**Try it**
Find the line with "de $f$ en $L\to" in the entries below, then reproduce it and every line after it down to and including the line with "pour $Q(\alpha)=x$. L'écriture", exactly.

**Data for this exercise**
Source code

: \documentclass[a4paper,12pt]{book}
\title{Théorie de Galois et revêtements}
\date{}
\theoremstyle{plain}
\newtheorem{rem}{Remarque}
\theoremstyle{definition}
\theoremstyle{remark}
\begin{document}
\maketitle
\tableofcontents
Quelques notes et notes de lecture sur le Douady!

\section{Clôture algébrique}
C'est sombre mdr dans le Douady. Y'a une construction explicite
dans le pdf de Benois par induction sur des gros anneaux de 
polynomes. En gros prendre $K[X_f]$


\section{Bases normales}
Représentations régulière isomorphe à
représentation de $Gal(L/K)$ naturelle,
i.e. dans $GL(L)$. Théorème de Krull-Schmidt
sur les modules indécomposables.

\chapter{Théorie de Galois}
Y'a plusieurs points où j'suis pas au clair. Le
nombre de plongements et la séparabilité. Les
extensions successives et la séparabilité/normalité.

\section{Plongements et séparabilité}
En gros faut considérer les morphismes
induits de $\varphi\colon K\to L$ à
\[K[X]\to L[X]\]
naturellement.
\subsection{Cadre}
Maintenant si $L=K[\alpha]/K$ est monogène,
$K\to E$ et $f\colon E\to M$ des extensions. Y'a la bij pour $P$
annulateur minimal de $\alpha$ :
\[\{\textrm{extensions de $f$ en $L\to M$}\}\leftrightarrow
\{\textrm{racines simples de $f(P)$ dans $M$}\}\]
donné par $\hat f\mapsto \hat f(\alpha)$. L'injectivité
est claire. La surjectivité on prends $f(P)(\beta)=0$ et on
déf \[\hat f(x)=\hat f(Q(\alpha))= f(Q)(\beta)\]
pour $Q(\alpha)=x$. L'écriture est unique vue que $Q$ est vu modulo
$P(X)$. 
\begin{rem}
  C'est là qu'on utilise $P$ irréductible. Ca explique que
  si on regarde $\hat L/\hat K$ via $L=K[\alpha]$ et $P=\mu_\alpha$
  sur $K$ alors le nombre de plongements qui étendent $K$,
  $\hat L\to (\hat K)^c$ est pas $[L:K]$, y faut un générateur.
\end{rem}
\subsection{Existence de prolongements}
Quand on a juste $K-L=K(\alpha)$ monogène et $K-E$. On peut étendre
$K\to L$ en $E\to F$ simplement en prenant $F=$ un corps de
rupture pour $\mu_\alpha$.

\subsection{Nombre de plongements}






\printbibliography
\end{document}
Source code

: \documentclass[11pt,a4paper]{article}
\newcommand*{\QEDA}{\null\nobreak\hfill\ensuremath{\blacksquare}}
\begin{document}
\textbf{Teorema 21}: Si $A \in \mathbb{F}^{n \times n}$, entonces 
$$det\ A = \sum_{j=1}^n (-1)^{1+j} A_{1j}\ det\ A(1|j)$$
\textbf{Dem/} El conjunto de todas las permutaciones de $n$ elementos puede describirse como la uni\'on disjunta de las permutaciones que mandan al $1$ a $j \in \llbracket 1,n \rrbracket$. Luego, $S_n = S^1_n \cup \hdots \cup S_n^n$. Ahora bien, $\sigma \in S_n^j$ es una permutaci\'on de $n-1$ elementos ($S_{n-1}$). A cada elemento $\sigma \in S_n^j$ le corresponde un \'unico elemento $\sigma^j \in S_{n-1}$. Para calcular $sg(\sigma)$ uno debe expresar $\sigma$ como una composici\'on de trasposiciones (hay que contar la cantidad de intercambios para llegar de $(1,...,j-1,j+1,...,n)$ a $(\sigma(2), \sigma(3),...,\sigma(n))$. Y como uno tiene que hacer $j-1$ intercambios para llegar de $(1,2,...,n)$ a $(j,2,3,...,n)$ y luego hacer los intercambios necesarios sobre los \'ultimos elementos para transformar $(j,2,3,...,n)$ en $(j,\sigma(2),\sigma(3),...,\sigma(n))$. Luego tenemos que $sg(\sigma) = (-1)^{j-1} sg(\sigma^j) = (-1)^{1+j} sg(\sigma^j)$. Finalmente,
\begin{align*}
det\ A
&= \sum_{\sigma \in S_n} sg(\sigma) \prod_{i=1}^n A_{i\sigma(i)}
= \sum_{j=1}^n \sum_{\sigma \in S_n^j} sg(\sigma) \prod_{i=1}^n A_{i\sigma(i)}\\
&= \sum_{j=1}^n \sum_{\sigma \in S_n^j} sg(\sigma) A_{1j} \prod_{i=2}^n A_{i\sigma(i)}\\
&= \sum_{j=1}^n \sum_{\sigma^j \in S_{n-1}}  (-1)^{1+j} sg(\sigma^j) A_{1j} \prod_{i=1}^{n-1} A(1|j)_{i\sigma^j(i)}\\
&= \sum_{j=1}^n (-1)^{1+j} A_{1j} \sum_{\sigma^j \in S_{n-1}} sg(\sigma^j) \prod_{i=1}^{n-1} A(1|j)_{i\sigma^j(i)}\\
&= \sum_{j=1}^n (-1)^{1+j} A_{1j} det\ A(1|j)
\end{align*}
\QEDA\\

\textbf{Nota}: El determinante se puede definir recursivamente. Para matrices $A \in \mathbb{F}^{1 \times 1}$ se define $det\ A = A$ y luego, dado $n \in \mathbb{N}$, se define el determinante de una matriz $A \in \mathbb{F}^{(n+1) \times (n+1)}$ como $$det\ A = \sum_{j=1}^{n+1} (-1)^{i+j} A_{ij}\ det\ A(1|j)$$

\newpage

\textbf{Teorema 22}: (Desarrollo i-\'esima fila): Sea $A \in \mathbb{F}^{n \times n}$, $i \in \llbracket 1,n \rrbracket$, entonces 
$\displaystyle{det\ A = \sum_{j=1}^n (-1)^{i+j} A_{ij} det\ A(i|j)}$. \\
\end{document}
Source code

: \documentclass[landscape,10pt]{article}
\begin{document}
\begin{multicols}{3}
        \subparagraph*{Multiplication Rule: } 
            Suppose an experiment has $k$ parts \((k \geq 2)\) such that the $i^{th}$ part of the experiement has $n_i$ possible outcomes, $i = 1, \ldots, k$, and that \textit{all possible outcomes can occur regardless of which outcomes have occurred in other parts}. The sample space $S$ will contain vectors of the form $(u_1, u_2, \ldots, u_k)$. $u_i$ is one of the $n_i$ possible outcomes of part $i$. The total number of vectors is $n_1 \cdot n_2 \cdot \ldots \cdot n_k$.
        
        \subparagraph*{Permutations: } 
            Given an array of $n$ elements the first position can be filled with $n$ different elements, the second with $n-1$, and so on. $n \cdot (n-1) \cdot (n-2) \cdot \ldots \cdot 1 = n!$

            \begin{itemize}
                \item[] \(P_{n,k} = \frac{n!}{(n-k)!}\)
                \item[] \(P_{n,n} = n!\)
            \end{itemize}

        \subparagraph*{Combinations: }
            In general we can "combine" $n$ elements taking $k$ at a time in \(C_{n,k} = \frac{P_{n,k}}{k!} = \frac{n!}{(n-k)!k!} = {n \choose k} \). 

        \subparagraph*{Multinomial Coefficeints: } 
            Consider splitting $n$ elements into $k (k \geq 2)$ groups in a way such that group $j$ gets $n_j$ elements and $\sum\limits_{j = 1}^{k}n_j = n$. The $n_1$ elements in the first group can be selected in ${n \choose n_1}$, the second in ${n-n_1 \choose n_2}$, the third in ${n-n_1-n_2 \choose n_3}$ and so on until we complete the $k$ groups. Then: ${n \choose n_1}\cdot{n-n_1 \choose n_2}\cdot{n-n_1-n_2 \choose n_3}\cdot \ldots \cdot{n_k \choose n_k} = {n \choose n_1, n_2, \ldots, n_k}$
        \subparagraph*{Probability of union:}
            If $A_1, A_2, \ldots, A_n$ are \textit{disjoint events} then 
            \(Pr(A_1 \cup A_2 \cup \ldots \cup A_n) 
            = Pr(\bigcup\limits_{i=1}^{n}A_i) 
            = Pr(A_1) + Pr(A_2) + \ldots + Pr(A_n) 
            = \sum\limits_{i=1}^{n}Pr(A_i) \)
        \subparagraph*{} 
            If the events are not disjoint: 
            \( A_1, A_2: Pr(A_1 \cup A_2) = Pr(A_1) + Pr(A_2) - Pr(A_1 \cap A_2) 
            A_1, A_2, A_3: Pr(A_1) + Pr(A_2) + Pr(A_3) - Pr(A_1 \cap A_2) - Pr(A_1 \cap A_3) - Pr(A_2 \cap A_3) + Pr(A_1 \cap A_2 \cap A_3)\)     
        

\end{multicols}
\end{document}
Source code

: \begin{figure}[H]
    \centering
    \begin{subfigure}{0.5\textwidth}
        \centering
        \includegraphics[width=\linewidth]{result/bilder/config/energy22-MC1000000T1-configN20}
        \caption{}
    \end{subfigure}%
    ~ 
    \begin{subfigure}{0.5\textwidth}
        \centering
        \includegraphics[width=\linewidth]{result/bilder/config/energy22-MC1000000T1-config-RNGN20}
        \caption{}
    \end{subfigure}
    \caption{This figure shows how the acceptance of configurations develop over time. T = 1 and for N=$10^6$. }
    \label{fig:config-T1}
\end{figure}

**Expected answer**
\[\{\textrm{extensions de $f$ en $L\to M$}\}\leftrightarrow
\{\textrm{racines simples de $f(P)$ dans $M$}\}\]
donné par $\hat f\mapsto \hat f(\alpha)$. L'injectivité
est claire. La surjectivité on prends $f(P)(\beta)=0$ et on
déf \[\hat f(x)=\hat f(Q(\alpha))= f(Q)(\beta)\]
pour $Q(\alpha)=x$. L'écriture est unique vue que $Q$ est vu modulo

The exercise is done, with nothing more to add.